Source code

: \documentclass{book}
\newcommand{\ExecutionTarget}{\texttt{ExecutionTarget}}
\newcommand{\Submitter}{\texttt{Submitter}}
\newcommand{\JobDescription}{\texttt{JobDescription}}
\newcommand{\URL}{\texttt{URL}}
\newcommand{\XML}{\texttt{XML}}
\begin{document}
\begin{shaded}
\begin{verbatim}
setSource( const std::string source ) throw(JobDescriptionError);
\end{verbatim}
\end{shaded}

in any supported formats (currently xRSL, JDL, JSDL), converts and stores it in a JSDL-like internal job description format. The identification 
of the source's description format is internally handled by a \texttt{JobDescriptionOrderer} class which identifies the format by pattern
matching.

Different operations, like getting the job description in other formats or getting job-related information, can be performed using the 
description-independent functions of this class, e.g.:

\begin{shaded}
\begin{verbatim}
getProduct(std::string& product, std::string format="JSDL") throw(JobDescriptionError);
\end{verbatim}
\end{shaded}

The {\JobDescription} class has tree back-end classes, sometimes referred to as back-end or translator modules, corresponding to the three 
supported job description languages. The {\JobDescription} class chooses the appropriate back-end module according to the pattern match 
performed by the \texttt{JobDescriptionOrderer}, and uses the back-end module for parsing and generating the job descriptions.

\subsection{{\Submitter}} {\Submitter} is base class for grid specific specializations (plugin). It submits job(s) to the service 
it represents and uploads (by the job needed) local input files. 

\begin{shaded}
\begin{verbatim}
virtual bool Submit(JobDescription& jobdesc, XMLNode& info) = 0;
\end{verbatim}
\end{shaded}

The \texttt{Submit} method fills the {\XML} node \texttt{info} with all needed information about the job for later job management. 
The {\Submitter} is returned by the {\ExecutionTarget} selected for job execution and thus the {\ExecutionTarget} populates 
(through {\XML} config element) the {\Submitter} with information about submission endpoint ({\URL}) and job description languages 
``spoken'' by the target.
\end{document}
==============================
Whenever a line of the records above contains the word "string", it counts toward the total; give that total alone.

2